» **AVAILABLE RECORDS**:
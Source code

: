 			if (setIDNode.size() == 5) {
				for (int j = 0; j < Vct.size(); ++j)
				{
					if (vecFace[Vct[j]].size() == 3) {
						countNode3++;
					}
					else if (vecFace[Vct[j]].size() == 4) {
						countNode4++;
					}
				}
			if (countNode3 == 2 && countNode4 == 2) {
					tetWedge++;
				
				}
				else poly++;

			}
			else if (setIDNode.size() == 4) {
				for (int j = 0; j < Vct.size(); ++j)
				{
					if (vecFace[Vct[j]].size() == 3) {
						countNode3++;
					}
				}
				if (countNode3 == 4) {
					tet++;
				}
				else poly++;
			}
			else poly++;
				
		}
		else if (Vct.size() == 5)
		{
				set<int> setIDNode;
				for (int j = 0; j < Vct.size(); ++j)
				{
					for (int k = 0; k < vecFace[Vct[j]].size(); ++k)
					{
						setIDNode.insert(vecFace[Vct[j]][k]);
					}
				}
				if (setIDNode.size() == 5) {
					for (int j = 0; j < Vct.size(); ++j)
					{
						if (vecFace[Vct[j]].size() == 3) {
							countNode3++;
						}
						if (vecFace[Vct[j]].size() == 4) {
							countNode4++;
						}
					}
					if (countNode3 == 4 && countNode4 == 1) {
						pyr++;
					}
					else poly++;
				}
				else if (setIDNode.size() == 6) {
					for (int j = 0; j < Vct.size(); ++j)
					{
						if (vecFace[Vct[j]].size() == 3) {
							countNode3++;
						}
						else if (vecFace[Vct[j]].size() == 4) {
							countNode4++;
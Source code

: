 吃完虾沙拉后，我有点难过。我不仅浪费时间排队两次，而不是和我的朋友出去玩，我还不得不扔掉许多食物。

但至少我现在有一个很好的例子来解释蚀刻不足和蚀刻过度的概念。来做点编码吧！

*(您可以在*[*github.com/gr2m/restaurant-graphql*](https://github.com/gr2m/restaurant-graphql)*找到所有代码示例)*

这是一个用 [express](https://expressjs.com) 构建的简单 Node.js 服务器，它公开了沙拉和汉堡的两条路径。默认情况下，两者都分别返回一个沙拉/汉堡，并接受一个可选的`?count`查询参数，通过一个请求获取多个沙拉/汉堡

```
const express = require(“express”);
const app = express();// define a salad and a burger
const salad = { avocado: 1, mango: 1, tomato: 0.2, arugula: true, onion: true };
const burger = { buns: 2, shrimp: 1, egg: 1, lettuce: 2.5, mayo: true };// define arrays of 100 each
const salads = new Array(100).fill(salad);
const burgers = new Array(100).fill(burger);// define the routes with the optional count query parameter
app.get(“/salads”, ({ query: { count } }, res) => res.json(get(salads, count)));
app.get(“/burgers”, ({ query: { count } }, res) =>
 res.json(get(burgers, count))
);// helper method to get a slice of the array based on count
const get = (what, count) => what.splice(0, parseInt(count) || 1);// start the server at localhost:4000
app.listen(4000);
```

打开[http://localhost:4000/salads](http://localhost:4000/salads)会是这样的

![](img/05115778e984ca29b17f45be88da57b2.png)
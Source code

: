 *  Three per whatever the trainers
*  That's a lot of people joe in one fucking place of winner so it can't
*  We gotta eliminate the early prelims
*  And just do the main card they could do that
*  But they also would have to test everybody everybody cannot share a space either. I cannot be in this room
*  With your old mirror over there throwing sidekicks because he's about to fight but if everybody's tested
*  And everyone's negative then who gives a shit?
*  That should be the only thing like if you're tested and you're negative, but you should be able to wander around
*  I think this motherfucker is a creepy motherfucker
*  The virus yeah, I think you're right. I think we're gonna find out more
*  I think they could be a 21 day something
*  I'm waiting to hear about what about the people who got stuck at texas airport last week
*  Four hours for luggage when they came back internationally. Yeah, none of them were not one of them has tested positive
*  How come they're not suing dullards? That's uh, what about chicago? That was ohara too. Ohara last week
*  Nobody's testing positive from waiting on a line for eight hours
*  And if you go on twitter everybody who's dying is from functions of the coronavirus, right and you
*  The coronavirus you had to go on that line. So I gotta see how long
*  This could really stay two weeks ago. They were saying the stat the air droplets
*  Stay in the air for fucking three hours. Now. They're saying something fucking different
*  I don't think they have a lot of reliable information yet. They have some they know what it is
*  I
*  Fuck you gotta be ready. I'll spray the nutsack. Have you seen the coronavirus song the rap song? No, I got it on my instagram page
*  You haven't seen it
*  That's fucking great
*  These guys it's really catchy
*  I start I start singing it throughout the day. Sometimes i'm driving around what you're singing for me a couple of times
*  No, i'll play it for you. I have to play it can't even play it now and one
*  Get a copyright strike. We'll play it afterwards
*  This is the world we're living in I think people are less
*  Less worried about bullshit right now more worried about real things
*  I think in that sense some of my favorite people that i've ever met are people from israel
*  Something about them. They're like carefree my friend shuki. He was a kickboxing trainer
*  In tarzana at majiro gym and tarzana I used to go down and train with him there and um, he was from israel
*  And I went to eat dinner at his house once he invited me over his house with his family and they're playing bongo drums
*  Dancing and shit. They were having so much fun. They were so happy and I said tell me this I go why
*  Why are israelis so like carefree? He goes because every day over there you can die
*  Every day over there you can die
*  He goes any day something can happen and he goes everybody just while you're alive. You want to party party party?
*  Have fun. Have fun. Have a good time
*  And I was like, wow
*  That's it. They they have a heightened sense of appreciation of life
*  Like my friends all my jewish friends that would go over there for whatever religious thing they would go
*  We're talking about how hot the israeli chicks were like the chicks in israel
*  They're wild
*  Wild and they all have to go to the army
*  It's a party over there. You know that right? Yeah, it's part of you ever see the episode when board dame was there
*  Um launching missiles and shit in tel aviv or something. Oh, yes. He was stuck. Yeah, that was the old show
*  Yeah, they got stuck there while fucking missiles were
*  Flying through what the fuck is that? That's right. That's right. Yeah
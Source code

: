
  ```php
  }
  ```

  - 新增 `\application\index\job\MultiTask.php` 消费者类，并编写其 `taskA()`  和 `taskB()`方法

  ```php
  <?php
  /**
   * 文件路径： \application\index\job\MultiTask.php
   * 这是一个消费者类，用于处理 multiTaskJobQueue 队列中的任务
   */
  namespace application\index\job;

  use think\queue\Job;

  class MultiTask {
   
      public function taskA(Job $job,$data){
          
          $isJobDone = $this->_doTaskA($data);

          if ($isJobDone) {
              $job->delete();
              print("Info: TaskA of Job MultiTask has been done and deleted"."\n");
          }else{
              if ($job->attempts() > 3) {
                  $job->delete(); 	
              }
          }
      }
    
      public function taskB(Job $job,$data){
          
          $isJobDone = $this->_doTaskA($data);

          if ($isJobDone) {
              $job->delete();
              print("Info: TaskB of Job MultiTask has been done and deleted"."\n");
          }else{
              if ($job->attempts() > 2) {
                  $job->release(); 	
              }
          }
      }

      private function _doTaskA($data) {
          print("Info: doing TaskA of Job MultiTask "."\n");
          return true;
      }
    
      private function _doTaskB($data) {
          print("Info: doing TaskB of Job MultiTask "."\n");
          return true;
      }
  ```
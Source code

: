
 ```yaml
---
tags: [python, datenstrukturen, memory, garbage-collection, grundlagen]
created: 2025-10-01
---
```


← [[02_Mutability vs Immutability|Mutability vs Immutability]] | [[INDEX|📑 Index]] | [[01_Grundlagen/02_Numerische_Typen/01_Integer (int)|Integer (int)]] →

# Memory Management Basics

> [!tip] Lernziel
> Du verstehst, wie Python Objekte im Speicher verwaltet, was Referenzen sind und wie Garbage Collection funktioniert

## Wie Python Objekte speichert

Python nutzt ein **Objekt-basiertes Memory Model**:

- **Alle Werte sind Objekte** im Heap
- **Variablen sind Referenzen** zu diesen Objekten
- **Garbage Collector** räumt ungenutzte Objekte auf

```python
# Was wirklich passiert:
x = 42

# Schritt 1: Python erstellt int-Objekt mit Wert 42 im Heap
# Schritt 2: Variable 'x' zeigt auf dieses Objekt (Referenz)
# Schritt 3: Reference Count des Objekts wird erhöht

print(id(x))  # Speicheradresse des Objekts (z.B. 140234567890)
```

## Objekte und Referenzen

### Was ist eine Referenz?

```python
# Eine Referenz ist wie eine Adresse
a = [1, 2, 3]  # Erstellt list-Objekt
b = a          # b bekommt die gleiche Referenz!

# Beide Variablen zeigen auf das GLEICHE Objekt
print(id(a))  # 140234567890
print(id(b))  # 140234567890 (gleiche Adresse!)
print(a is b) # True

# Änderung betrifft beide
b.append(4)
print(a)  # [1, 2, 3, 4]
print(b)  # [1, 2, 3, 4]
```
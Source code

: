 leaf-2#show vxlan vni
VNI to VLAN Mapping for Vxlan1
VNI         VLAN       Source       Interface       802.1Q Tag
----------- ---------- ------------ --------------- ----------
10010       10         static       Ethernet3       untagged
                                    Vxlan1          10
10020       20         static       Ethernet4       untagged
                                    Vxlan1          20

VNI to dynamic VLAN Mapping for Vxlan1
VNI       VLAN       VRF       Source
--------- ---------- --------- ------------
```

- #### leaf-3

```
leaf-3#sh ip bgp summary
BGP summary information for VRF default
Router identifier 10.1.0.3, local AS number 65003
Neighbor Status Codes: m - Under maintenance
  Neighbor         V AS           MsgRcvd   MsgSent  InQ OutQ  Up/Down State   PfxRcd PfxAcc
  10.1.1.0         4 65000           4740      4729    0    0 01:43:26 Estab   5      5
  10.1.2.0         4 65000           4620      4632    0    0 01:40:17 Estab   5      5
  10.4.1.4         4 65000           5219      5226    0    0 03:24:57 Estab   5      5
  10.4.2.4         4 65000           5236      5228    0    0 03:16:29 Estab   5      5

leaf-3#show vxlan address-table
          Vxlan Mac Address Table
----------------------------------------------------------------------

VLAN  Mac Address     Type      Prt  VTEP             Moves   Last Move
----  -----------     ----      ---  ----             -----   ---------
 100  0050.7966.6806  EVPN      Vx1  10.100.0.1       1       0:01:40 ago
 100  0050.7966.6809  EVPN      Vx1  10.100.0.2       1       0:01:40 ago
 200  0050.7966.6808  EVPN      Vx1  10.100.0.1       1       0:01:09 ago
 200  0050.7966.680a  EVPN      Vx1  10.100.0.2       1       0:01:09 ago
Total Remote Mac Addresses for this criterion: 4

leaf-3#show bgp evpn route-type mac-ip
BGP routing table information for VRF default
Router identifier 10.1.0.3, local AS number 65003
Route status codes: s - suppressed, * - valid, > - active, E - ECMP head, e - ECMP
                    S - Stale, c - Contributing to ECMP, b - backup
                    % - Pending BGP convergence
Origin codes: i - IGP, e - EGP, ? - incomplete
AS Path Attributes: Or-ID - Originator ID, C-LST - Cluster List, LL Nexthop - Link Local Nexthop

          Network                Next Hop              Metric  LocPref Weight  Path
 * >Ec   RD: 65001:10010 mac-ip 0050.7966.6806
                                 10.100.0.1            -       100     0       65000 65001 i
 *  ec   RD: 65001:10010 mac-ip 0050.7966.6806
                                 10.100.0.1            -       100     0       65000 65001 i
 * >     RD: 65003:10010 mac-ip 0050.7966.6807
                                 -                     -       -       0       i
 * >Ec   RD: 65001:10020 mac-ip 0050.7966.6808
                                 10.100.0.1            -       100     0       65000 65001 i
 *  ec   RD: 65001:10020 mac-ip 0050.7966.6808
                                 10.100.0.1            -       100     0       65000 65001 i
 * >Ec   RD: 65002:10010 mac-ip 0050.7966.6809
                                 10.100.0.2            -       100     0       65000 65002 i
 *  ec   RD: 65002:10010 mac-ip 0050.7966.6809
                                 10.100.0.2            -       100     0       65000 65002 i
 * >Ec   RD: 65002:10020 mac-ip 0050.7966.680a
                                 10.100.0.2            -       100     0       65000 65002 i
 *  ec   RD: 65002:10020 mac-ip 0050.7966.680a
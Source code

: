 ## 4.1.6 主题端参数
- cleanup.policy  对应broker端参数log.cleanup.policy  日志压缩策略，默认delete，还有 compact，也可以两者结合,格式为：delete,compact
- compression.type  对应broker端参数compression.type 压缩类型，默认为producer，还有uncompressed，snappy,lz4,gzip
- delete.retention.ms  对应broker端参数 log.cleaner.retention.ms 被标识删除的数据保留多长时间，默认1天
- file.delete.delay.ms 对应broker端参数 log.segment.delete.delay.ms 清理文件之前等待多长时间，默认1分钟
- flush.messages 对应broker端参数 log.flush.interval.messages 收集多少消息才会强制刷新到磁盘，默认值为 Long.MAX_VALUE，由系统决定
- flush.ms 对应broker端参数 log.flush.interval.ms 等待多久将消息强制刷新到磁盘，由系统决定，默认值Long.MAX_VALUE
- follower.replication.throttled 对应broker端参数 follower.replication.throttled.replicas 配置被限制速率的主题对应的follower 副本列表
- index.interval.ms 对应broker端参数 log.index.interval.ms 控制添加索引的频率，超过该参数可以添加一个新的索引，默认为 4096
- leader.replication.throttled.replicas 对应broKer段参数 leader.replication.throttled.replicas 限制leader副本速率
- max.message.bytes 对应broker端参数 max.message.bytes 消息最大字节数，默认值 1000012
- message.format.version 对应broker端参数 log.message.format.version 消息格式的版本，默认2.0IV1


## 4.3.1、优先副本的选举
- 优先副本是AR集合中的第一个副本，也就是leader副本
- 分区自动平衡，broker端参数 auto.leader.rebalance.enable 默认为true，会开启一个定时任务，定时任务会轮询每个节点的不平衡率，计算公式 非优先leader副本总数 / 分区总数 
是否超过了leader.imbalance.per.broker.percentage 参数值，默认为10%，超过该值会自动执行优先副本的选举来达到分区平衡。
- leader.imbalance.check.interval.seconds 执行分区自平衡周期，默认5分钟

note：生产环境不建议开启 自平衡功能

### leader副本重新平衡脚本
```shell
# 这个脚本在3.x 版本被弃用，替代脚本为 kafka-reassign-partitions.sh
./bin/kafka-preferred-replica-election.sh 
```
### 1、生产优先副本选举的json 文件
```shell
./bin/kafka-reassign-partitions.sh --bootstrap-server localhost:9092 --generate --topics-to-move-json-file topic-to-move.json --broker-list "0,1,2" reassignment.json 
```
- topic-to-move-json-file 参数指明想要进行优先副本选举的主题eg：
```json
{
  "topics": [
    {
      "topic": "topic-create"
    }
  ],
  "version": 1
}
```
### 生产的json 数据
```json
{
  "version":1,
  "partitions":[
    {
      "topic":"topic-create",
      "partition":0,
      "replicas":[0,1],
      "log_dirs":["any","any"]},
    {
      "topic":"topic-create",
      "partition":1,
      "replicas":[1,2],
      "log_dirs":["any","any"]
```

» **WHAT IS BEING ASKED**: Using the records above, output exactly the lines from the first through the line that contains "tetWedge++;", with both of those included.

» **TASK OUTPUT**:
Source code

: 			if (setIDNode.size() == 5) {
				for (int j = 0; j < Vct.size(); ++j)
				{
					if (vecFace[Vct[j]].size() == 3) {
						countNode3++;
					}
					else if (vecFace[Vct[j]].size() == 4) {
						countNode4++;
					}
				}
			if (countNode3 == 2 && countNode4 == 2) {
					tetWedge++;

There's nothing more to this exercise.